Feni sangat cemas karena menemukan artikel berita terkait kecelakaan orang tuanya dulu. apakah ia dan kekasihnya akan kembali mendapatkan masalah atau keluarganya, karena Rima sang ipar mencoba menyelidiki kasus yang sudah Andre coba kubur.
Karya ini diterbitkan atas izin NovelToon Sabana01, isi konten hanyalah pandangan pribadi pembuatnya, tidak mewakili NovelToon sendiri
Boneka di Bawah Meja
Mobil hampir keluar dari kompleks ketika Feni tiba-tiba menegakkan tubuhnya.
“Lang,” ucapnya cepat.
Erlang langsung mengurangi kecepatan. “Kenapa?”
“Aku lupa sesuatu.”
Nada suara Feni terdengar ringan, tapi jemarinya saling meremas. Ada rasa tak nyaman yang sejak tadi mengendap—bukan panik, melainkan firasat bahwa ada bagian kecil dari hidupnya yang tertinggal.
“Baju?” tanya Erlang.
Feni menggeleng. “Boneka. Di kamarku. Di bawah meja.”
Erlang menoleh sekilas. Ia tak melihat kepanikan di wajah Feni, hanya kegelisahan yang sulit dijelaskan.
“Kita balik,” katanya singkat.
Rumah itu menyambut mereka dengan kesunyian yang sama seperti sebelumnya. Erlang memastikan pintu terkunci sebelum mereka naik ke lantai dua. Langkahnya selalu setengah langkah di depan Feni—kebiasaan yang tak pernah ia sadari, tapi selalu ia lakukan.
Feni langsung masuk ke kamarnya.
Ia berlutut di depan meja belajar. Di bawahnya, sebagian tertutup bayangan, tergeletak sebuah boneka kecil berbentuk beruang. Warnanya kusam, bahannya murah. Boneka yang selama ini ia anggap tak berarti.
Saat Feni meraihnya, ia terdiam.
Boneka itu terasa lebih berat dari seharusnya.
“Udah ketemu?” suara Erlang terdengar dari belakang.
“Iya,” jawab Feni cepat.
Ia menoleh sekilas ke arah Erlang yang berdiri di dekat pintu, lalu kembali menunduk. Jantungnya berdegup lebih cepat ketika jarinya meraba bagian belakang kepala boneka itu.
Ada garis tipis.
Dengan gerakan sangat pelan—nyaris tanpa suara—Feni menekannya.
Klik.
Bagian kecil itu terbuka.
Di dalamnya, tersembunyi sebuah flashdisk mini, menyatu rapi dengan badan boneka. Sekilas, nyaris tak terlihat jika tidak tahu harus mencari ke mana.
Napas Feni tercekat.
Dalam sepersekian detik, pikirannya dipenuhi potongan ingatan:
wajah Rima yang murung, pintu yang selalu dikunci, rasa takut yang tak pernah sempat diucapkan.
Feni menutup kembali boneka itu dengan cepat.
“Kenapa?” tanya Erlang. Ia menangkap perubahan kecil di wajah Feni.
“Nggak apa-apa,” jawab Feni sambil berdiri. “Cuma… bonekanya kotor.”
Ia tersenyum kecil—senyum yang dipaksakan tapi cukup meyakinkan.
Erlang menatapnya beberapa detik lebih lama dari biasanya. “Kamu yakin?”
Feni mengangguk. “Iya.”
Ia memasukkan boneka itu ke dalam tas kecilnya, menutup ritsleting dengan tenang. Tidak ada gerakan tergesa, tidak ada kepanikan yang kentara. Tapi di dalam dadanya, sesuatu bergetar hebat.
Erlang tidak tahu.
Dan untuk pertama kalinya… Feni memilih tidak memberi tahu.
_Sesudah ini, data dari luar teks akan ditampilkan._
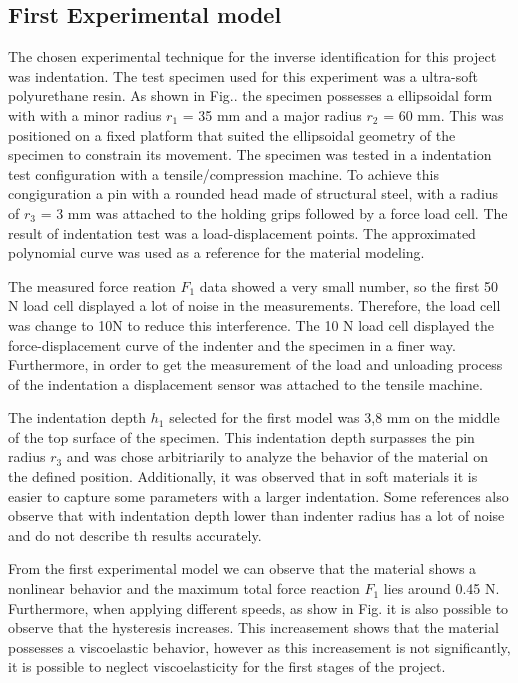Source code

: \subsection{First Experimental model}
The chosen experimental technique for the inverse identification for this project was indentation. 
The test specimen used for this experiment was a ultra-soft polyurethane resin. 
As shown in Fig.. the specimen possesses a ellipsoidal form with 
with a minor radius \(r_1\) = 35 mm and a major radius \(r_2\) = 60 mm. This was positioned
 on a fixed platform that suited the ellipsoidal geometry of the 
 specimen to constrain its movement. 
 The specimen was tested in a indentation test configuration with a tensile/compression machine.
 To achieve this congiguration a pin with a rounded head made of structural steel, 
 with a radius of \(r_3\) = 3 mm was attached 
 to the holding grips followed by a force load cell. 
The result of indentation test was a load-displacement points. The approximated 
polynomial curve was used as a reference for the material modeling.


 The measured force reation \(F_1\) data showed a very small number, so the 
 first 50 N load cell displayed a lot of noise in the measurements. 
 Therefore, the load cell was change to 10N to reduce this interference. 
The 10 N load cell displayed the force-displacement curve of the indenter and the specimen
 in a finer way. Furthermore, in order to get the measurement of the load and 
 unloading process of
 the indentation a displacement sensor was attached to the tensile machine.

 The indentation depth \(h_1\) selected for the first model was 3,8 mm on the middle of the 
 top surface of the specimen. This indentation depth surpasses the pin radius \(r_3\) and 
 was chose arbitriarily to analyze the behavior of the material on the defined position.
 Additionally, it was observed that in soft materials it is easier to capture 
 some parameters with a larger indentation. Some references also observe that with
 indentation depth lower than indenter radius has a lot of noise and do not describe
 th results accurately. %

 From the first experimental model we can observe that the material shows a nonlinear 
 behavior and the maximum total force reaction \(F_1\) lies around 0.45 N. %
 Furthermore, when applying different speeds, as show in Fig. %
 it is also possible to observe that 
 the hysteresis increases. %
This increasement shows that the material possesses a viscoelastic behavior, however
as this increasement is not significantly, it is possible to neglect viscoelasticity for 
the first stages of the project.

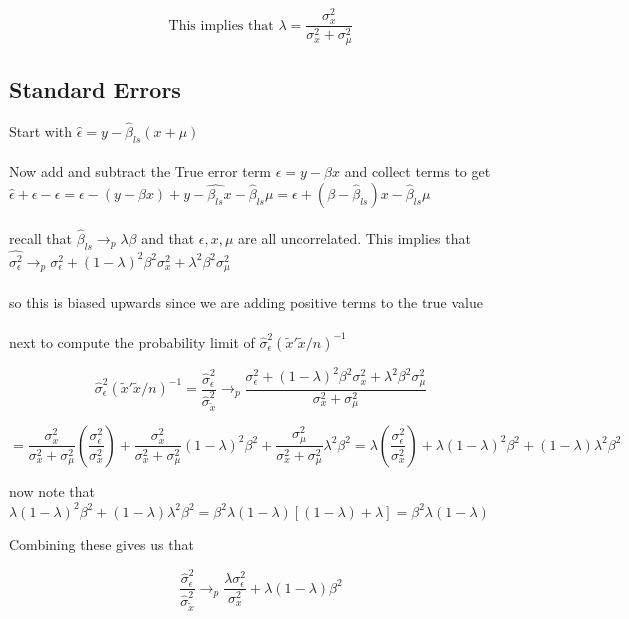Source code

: \documentclass[11pt]{article}
\newcommand{\plim}{\rightarrow_{p}}
\begin{document}
 $$\text{This implies that } \lambda = \frac{\sigma_{x}^2}{\sigma_{x}^2 + \sigma_{\mu}^2} $$
 
\subsection{Standard Errors}

Start with $ \hat{\epsilon} = y - \hat{\beta}_{ls}(x + \mu) $ \\
\\
 Now add and subtract the True error term $\epsilon = y - \beta x$ and collect terms to get $ \hat{\epsilon} + \epsilon - \epsilon = \epsilon - (y - \beta x) + y - \hat{\beta_{ls}} x - \hat{\beta}_{ls}\mu = \epsilon + (\beta - \hat{\beta}_{ls})x - \hat{\beta}_{ls} \mu$
 \\ \\
 recall that $\hat{\beta}_{ls} \rightarrow_{p} \lambda \beta $ and that $ \epsilon, x, \mu$ are all uncorrelated. This implies that $\hat{\sigma_{\epsilon}^2} \plim \sigma_{\epsilon}^2 + (1-\lambda)^2 \beta^2\sigma_{x}^2 + \lambda^2 \beta^2 \sigma_{\mu}^2$
 \\ \\ 
 so this is biased upwards since we are adding positive terms to the true value 
 \\ \\ 
 next to compute the probability limit of $\hat{\sigma}_{\epsilon}^2(\tilde{x}'\tilde{x}/n)^{-1}$
 
 
 $$ \hat{\sigma}_{\epsilon}^2 (\tilde{x}'\tilde{x}/n)^{-1} = \frac{\hat{\sigma}_{\epsilon}^2}{\hat{\sigma}_{\tilde{x}}^2} \plim \frac{ \sigma_{\epsilon}^2 + (1-\lambda)^2 \beta^2\sigma_{x}^2 + \lambda^2 \beta^2 \sigma_{\mu}^2}{\sigma_{x}^2 + \sigma_{\mu}^2}$$
 
$$ =\frac{\sigma_{x}^2}{\sigma_{x}^2 + \sigma_{\mu}^2}(\frac{\sigma_{\epsilon}^2}{\sigma_{x}^2}) + \frac{\sigma_{x}^2}{\sigma_{x}^2 + \sigma_{\mu}^2}(1-\lambda)^2 \beta^2 + \frac{\sigma_{\mu}^2}{\sigma_{x}^2 + \sigma_{\mu}^2} \lambda^2 \beta^2  = \lambda(\frac{\sigma_{\epsilon}^2}{\sigma_{x}^2}) + \lambda (1-\lambda)^2 \beta^2 + (1-\lambda) \lambda^2 \beta^2  $$

now note that $  \lambda (1-\lambda)^2 \beta^2 + (1-\lambda) \lambda^2 \beta^2 = \beta^2\lambda (1-\lambda)[(1-\lambda) + \lambda] = \beta^2 \lambda (1-\lambda)$

Combining these gives us that 

$$ \frac{\hat{\sigma}_{\epsilon}^2}{\hat{\sigma}_{\tilde{x}}^2} \plim  \frac{\lambda \sigma_{\epsilon}^2}{\sigma_{x}^2} + \lambda(1-\lambda)\beta^2 $$
\end{document}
Mereka turun ke lantai bawah tanpa banyak bicara. Erlang memastikan pintu terkunci kembali, lalu berjalan menuju mobil.
Di dalam mobil, Feni memandangi tas di pangkuannya.
Flashdisk itu terasa seperti beban kecil yang beratnya berlipat ganda.
Ia tahu Erlang akan melindunginya. Ia tahu Andre akan melakukan apa pun demi kebenaran. Tapi justru karena itu—
kalau benda ini berbahaya,
kalau seseorang sampai terluka lagi,
Feni tak yakin bisa memaafkan dirinya sendiri.
“Aku capek,” katanya pelan.
Erlang menoleh sekilas. “Habis ini kita langsung balik ke rumah Bunda. Kamu istirahat.”
Feni mengangguk.
Tangannya tanpa sadar memeluk tas itu lebih erat.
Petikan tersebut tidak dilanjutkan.